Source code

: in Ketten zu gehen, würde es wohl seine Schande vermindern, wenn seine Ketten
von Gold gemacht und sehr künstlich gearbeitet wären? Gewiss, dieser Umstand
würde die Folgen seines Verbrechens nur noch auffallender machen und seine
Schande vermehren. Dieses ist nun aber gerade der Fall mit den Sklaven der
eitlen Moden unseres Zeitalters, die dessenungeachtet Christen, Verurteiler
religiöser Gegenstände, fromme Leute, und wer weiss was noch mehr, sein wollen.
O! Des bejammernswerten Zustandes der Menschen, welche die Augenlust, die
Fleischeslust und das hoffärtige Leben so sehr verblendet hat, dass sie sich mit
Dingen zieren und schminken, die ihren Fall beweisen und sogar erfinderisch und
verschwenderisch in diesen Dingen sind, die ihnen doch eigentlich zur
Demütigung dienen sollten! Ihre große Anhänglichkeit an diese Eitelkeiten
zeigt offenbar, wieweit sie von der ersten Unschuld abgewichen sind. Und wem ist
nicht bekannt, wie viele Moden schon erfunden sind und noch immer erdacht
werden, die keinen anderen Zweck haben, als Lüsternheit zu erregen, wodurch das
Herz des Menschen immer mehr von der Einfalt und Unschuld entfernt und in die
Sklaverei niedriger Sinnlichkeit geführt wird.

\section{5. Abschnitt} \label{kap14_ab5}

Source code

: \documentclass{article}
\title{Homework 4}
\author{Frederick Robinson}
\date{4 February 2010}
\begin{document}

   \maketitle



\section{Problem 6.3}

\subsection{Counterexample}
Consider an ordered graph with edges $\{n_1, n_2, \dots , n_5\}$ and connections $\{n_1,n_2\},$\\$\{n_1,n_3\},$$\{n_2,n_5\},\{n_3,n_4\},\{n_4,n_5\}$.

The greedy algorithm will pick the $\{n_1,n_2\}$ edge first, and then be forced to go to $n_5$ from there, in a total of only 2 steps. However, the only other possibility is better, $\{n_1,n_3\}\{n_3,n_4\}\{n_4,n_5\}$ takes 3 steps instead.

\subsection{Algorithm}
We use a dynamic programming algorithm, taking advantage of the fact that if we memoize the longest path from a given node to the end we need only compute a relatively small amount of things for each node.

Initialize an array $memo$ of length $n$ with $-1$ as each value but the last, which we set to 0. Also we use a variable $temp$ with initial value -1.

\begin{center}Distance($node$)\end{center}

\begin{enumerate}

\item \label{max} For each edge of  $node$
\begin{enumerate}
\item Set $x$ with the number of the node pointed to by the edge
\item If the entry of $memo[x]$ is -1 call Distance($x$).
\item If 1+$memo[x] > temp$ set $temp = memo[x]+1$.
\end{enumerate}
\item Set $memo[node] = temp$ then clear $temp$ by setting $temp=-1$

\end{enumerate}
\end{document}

—————

Wherever the string "node" appears in the records above, copy the line it sits in.

Exercise output
We use a dynamic programming algorithm, taking advantage of the fact that if we memoize the longest path from a given node to the end we need only compute a relatively small amount of things for each node.
\begin{center}Distance($node$)\end{center}
\item \label{max} For each edge of  $node$
\item Set $x$ with the number of the node pointed to by the edge
\item Set $memo[node] = temp$ then clear $temp$ by setting $temp=-1$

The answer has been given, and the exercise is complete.